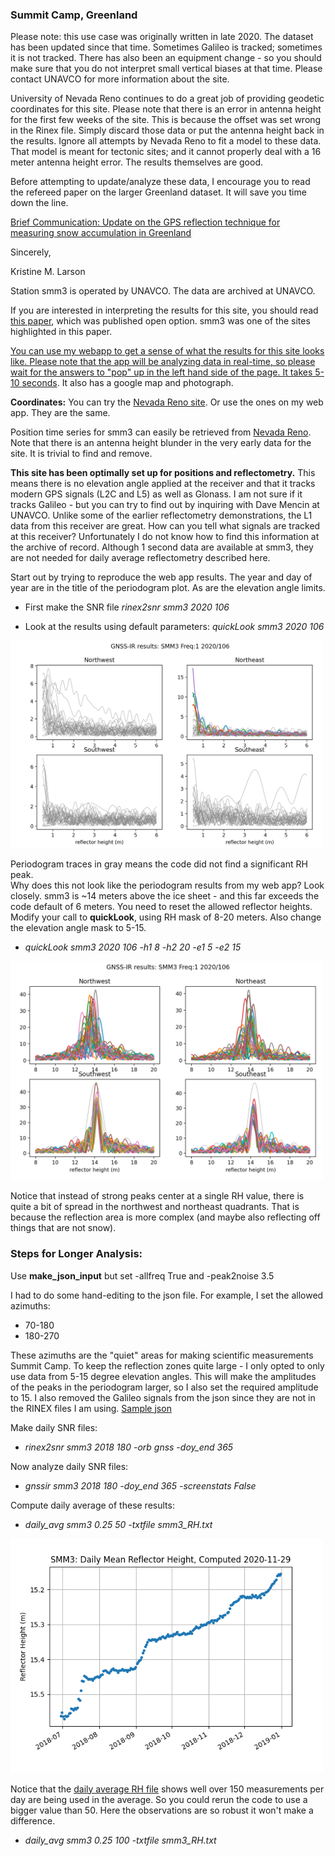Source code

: ### Summit Camp, Greenland

Please note: this use case was originally written in late 2020. The dataset has been updated since that time.
Sometimes Galileo is tracked; sometimes it is not tracked.  There has also been an equipment
change - so you should make sure that you do not interpret small vertical biases at that time.
Please contact UNAVCO for more information about the site.

University of Nevada Reno continues to do a great job of providing geodetic coordinates for this site.
Please note that there is an error in antenna height for the first few weeks of the site. This is because
the offset was set wrong in the Rinex file.  Simply discard those data or put the antenna height back in the 
results. Ignore all attempts by Nevada Reno to fit a model to these data. That model is meant for tectonic 
sites; and it cannot properly deal with a 16 meter antenna height error. The results themselves are good.

Before attempting to update/analyze these data, I encourage you to read the refereed paper on the larger
Greenland dataset.  It will save you time down the line.

[Brief Communication: Update on the GPS reflection technique for measuring snow accumulation in Greenland](https://tc.copernicus.org/articles/14/1985/2020/tc-14-1985-2020.pdf) 

Sincerely,

Kristine M. Larson


Station smm3 is operated by UNAVCO. The data are archived at UNAVCO. 

If you are interested in interpreting the results for this site, you should 
read [this paper](https://tc.copernicus.org/articles/14/1985/2020/tc-14-1985-2020.pdf), which was published open option.
smm3 was one of the sites highlighted in this paper.

[You can use my webapp to get a sense of what the results for this site looks like. Please note that the app 
will be analyzing data in real-time, so please wait for the answers to "pop" up in the 
left hand side of the page. It takes 5-10 seconds](https://gnss-reflections.org/fancy6?example=smm3).
It also has a google map and photograph.

**Coordinates:**
You can try the [Nevada Reno site](http://geodesy.unr.edu/NGLStationPages/stations/SMM3.sta).
Or use the ones on my web app. They are the same.

Position time series for smm3 can easily be retrieved from [Nevada Reno](http://geodesy.unr.edu/gps_timeseries/tenv3/IGS14/SMM3.tenv3).
Note that there is an antenna height blunder in the very early data for the site. It is trivial to find and remove.

**This site has been optimally set up for positions and reflectometry.** This means there is no elevation 
angle applied at the receiver and that it tracks modern GPS signals (L2C and L5) as 
well as Glonass. I am not sure if it tracks Galileo - but you can try to find out by 
inquiring with Dave Mencin at UNAVCO. 
Unlike some of the earlier reflectometry demonstrations, the 
L1 data from this receiver are great. How can you tell what signals are tracked at this receiver?
Unfortunately I do not know how to find this information at the archive of record. Although 1 second
data are available at smm3, they are not needed for daily average reflectometry described here.

Start out by trying to reproduce the web app results. The year and day of year are in the 
title of the periodogram plot. As are the elevation angle limits.

- First make the SNR file *rinex2snr smm3 2020 106*

- Look at the results using default parameters: *quickLook smm3 2020 106*

<img src="smm3-default.png" width="500" />

Periodogram traces in gray means the code did not find a significant RH peak.  
Why does this not look like the periodogram results from my web app? Look closely.
smm3 is ~14 meters above the ice sheet - and this far exceeds the code default of 6 meters.
You need to reset the allowed reflector heights. Modify your call to **quickLook**, using RH mask of 8-20 meters.  Also change the elevation angle mask to 5-15.

- *quickLook smm3 2020 106 -h1 8 -h2 20 -e1 5 -e2 15*

<img src="smm3-sensible.png" width="500" />

Notice that instead of strong peaks center at a single RH value, 
there is quite a bit of spread in the northwest and northeast quadrants. That is because the reflection 
area is more complex (and maybe also reflecting off things that are not snow). 

### Steps for Longer Analysis: 

Use **make_json_input** but set -allfreq True and -peak2noise 3.5

I had to do some hand-editing to the json file. For example, I set the allowed azimuths:

- 70-180
- 180-270

These azimuths are the "quiet" areas for making scientific measurements Summit Camp. To keep the reflection 
zones quite large - I only opted to only use data from 5-15 degree elevation angles. This will make the amplitudes of the peaks 
in the periodogram larger, so I also set the required amplitude to 15. I also removed the Galileo signals from
the json since they are not in the RINEX files I am using. [Sample json](smm3.json)


Make daily SNR files:

- *rinex2snr smm3 2018 180 -orb gnss -doy_end 365*

Now analyze daily SNR files:

- *gnssir smm3 2018 180 -doy_end 365 -screenstats False*

Compute daily average of these results:

- *daily_avg smm3 0.25 50 -txtfile smm3_RH.txt*

<img src="smm3_RH.png" width="500" />

Notice that the [daily average RH file](smm3_RH.txt) shows well over 150 measurements per day are being 
used in the average.  So you could rerun the code to use a bigger value than 50.  Here the observations are so
robust it won't make a difference.

- *daily_avg smm3 0.25 100 -txtfile smm3_RH.txt*


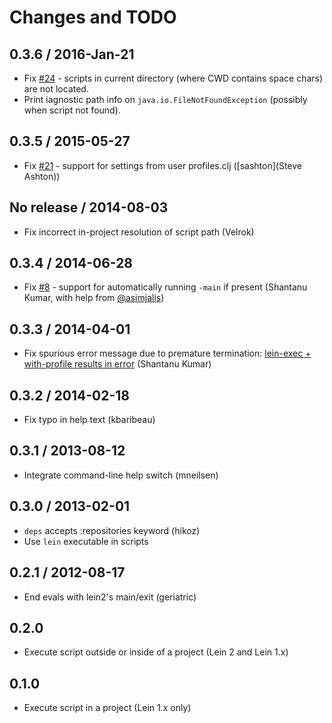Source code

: # Changes and TODO

## 0.3.6 / 2016-Jan-21

* Fix [#24](https://github.com/kumarshantanu/lein-exec/issues/21) - scripts in
  current directory (where CWD contains space chars) are not located.
* Print iagnostic path info on `java.io.FileNotFoundException` (possibly when
  script not found).

## 0.3.5 / 2015-05-27

* Fix [#21](https://github.com/kumarshantanu/lein-exec/issues/21) - support for 
  settings from user profiles.clj ([sashton](Steve Ashton))

## No release / 2014-08-03

* Fix incorrect in-project resolution of script path (Velrok)

## 0.3.4 / 2014-06-28

* Fix [#8](https://github.com/kumarshantanu/lein-exec/issues/8) - support for
  automatically running `-main` if present
  (Shantanu Kumar, with help from [@asimjalis](https://github.com/asimjalis))

## 0.3.3 / 2014-04-01

* Fix spurious error message due to premature termination:
[lein-exec + with-profile results in error](https://github.com/kumarshantanu/lein-exec/issues/13)
(Shantanu Kumar)

## 0.3.2 / 2014-02-18

* Fix typo in help text (kbaribeau)

## 0.3.1 / 2013-08-12

* Integrate command-line help switch (mneilsen)

## 0.3.0 / 2013-02-01

* `deps` accepts :repositories keyword (hikoz)
* Use `lein` executable in scripts

## 0.2.1 / 2012-08-17

* End evals with lein2's main/exit (geriatric)

## 0.2.0

* Execute script outside or inside of a project (Lein 2 and Lein 1.x)

## 0.1.0

* Execute script in a project (Lein 1.x only)
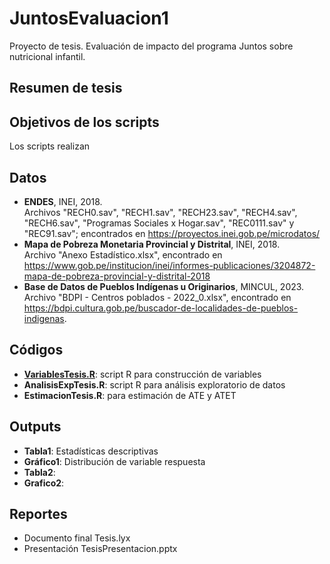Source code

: # JuntosEvaluacion1

Proyecto de tesis. Evaluación de impacto del programa Juntos sobre nutricional infantil. 

## Resumen de tesis


## Objetivos de los scripts
Los scripts realizan 

## Datos
- **ENDES**, INEI, 2018. \
Archivos "RECH0.sav", "RECH1.sav", "RECH23.sav", "RECH4.sav", "RECH6.sav", "Programas Sociales x Hogar.sav", "REC0111.sav" y "REC91.sav"; encontrados en  https://proyectos.inei.gob.pe/microdatos/
- **Mapa de Pobreza Monetaria Provincial y Distrital**, INEI, 2018. \
Archivo "Anexo Estadístico.xlsx", encontrado en https://www.gob.pe/institucion/inei/informes-publicaciones/3204872-mapa-de-pobreza-provincial-y-distrital-2018
- **Base de Datos de Pueblos Indígenas u Originarios**, MINCUL, 2023. \
Archivo "BDPI - Centros poblados - 2022_0.xlsx", encontrado en https://bdpi.cultura.gob.pe/buscador-de-localidades-de-pueblos-indigenas.

## Códigos
- [**VariablesTesis.R**](https://github.com/vasquezbeltran/EvaluacionJuntos/blob/main/VariablesTesis.R): script R para construcción de variables
- **AnalisisExpTesis.R**: script R para análisis exploratorio de datos
- **EstimacionTesis.R**: para estimación de ATE y ATET

## Outputs
- **Tabla1**: Estadísticas descriptivas
- **Gráfico1**: Distribución de variable respuesta 
- **Tabla2**: 
- **Grafico2**: 

## Reportes
- Documento final Tesis.lyx
- Presentación TesisPresentacion.pptx
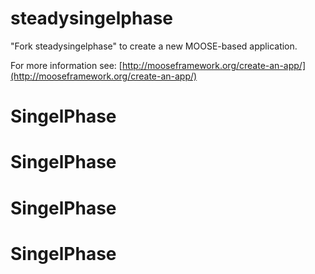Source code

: steadysingelphase
=====

"Fork steadysingelphase" to create a new MOOSE-based application.

For more information see: [http://mooseframework.org/create-an-app/](http://mooseframework.org/create-an-app/)
# SingelPhase
# SingelPhase
# SingelPhase
# SingelPhase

- _Problem details_: Quote, exactly and only, the lines from the first line of the data above through the line containing "sites; and it". The pictures do not belong in it.

- _Answer to this task_:
Source code

: ### Summit Camp, Greenland

Please note: this use case was originally written in late 2020. The dataset has been updated since that time.
Sometimes Galileo is tracked; sometimes it is not tracked.  There has also been an equipment
change - so you should make sure that you do not interpret small vertical biases at that time.
Please contact UNAVCO for more information about the site.

University of Nevada Reno continues to do a great job of providing geodetic coordinates for this site.
Please note that there is an error in antenna height for the first few weeks of the site. This is because
the offset was set wrong in the Rinex file.  Simply discard those data or put the antenna height back in the 
results. Ignore all attempts by Nevada Reno to fit a model to these data. That model is meant for tectonic 
sites; and it cannot properly deal with a 16 meter antenna height error. The results themselves are good.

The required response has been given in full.